Partire dall’Università prendendola come pulpito, come centro nevralgico adatto ad irrorare pillole di sapere è una scelta quanto mai doverosa, dato il ruolo che quest’ istituzione da sempre rappresenta: in questo senso, il titolo che introduce il primo incontro, “La poesia mette a fuoco la vita”, evidenzia chiaramente l’intento di ripensare alla poesia come strumento efficace per leggere la realtà sociale, descrivendola con colori inaspettati, unici, che permettano di decifrare il nostro tempo attraverso quella sostenibile leggerezza del suo essere.

Non si tratterà di una “semplice” lezione frontale, con una platea di ascoltatori passivi, l’impegno richiesto è infatti quello di portare con se’ testi letterari propri o altrui, ma particolarmente apprezzati, per poterli vivere in comunione, seguendo gli stimoli che scrittori ed esperti del settore offriranno, svelandone I misteri, I codici e le differenti interpretazioni.

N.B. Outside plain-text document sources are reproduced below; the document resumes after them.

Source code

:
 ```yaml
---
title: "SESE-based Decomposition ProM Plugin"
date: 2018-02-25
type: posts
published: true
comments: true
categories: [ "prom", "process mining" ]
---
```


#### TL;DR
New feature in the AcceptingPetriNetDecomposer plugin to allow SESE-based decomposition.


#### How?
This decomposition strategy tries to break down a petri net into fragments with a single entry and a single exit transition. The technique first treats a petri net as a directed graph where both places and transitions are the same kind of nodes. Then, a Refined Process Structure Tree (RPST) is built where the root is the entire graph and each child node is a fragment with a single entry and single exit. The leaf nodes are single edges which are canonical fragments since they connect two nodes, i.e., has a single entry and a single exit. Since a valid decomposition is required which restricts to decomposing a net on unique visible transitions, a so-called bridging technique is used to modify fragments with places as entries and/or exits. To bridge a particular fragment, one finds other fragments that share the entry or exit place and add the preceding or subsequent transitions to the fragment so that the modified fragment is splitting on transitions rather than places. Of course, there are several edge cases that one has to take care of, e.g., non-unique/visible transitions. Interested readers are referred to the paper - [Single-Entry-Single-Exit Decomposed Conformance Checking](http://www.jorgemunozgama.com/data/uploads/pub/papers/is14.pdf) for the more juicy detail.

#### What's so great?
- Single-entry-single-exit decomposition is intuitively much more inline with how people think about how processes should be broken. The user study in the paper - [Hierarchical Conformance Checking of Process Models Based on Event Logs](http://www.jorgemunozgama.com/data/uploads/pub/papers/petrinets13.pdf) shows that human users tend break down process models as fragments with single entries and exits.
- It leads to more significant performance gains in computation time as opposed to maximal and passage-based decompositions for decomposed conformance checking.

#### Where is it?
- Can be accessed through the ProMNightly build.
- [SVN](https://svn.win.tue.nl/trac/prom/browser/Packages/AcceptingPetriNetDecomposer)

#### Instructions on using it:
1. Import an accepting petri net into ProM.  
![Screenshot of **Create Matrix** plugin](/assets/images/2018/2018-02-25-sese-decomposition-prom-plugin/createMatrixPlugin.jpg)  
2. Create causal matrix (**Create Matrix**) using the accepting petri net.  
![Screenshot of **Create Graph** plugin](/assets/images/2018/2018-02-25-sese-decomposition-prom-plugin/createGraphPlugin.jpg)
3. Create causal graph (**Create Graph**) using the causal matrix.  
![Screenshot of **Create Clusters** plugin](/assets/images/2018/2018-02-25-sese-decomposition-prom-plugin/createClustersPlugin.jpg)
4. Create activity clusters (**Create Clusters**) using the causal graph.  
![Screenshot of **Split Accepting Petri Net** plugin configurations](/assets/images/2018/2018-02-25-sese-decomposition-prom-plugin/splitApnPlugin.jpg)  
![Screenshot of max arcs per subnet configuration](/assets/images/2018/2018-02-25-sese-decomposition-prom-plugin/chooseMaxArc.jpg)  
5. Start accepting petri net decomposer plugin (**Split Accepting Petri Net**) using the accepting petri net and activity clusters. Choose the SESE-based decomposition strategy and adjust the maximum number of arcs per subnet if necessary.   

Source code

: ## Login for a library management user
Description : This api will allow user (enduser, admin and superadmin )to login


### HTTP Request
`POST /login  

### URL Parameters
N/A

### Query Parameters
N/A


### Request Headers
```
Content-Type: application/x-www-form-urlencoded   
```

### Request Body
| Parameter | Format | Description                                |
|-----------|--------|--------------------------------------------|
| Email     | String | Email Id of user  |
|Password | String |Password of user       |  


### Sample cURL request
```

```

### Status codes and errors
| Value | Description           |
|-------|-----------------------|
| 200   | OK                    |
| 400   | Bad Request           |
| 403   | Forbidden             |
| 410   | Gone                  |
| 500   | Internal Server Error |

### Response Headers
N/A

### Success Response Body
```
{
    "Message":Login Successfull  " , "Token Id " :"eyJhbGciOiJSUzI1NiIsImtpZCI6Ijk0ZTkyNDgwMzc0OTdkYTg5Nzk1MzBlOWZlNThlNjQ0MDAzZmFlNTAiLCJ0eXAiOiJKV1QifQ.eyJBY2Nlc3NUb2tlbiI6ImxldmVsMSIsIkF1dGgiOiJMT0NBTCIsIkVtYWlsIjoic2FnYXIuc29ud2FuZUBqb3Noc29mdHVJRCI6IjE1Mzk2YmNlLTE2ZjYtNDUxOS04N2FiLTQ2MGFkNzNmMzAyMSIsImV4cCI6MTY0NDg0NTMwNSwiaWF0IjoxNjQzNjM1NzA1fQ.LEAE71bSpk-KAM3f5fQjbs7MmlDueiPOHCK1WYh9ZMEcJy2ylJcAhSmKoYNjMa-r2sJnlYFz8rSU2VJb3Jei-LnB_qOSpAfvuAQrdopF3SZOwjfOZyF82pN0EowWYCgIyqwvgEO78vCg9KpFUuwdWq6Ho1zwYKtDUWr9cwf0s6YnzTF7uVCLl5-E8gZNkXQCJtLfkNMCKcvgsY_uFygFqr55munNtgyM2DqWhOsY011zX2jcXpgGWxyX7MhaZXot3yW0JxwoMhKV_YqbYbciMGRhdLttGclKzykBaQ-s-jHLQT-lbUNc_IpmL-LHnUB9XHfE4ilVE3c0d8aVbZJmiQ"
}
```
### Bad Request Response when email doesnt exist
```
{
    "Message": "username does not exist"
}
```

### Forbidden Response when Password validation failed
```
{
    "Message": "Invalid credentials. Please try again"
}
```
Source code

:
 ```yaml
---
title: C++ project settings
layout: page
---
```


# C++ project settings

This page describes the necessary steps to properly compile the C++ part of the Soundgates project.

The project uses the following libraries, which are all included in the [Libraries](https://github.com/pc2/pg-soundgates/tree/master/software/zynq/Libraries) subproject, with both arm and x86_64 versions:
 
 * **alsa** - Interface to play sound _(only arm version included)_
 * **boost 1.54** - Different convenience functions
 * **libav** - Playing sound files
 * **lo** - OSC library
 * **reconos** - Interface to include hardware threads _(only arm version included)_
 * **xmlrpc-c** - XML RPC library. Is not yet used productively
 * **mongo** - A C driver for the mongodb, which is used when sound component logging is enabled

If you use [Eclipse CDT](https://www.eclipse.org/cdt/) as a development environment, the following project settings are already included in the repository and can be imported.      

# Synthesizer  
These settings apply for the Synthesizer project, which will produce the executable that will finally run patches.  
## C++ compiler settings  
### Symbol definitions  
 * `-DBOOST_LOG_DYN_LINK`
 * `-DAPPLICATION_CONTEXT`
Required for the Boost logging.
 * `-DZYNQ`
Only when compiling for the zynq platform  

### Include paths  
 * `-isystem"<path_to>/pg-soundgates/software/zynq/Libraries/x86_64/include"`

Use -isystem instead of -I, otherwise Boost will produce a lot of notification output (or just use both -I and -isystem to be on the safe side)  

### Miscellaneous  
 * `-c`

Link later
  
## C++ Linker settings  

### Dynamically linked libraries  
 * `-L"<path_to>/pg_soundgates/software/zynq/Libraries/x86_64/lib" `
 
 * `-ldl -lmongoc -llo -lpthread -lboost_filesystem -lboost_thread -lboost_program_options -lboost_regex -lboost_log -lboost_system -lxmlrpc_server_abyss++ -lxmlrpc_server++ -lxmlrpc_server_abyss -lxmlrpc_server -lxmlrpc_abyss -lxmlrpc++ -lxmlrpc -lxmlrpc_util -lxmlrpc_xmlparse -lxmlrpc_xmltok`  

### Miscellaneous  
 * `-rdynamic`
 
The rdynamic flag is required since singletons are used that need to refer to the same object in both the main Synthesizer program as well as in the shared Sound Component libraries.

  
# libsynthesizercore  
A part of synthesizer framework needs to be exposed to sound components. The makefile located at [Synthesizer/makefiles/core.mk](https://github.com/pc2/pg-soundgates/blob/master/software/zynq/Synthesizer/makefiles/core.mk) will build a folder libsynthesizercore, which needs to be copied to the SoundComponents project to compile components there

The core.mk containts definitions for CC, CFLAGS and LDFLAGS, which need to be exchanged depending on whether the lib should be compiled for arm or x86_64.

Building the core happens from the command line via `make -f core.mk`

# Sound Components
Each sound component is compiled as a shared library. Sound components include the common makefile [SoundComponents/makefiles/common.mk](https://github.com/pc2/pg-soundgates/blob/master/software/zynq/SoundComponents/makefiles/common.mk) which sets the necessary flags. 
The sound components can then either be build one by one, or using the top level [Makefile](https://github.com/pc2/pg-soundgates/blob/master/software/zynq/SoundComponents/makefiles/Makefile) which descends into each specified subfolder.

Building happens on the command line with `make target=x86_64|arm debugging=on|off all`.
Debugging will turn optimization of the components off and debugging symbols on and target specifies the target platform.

Sconfiggere l’ignoranza, volontaria o coatta, è un dovere inalienabile ed offrire la possibilità di ampliare l’umana conoscenza, gratuitamente, è un’opportunità non trascurabile: seguendo l’esempio di Socrate vivremo conoscendo per non morire ignorando.

Gli altri appuntamenti si svolgeranno venerdì 30 e sabato 31 marzo, venerdì 20 e sabato 21 aprile, venerdì 27 e sabato 28 aprile, venerdì 4 e sabato 5 maggio.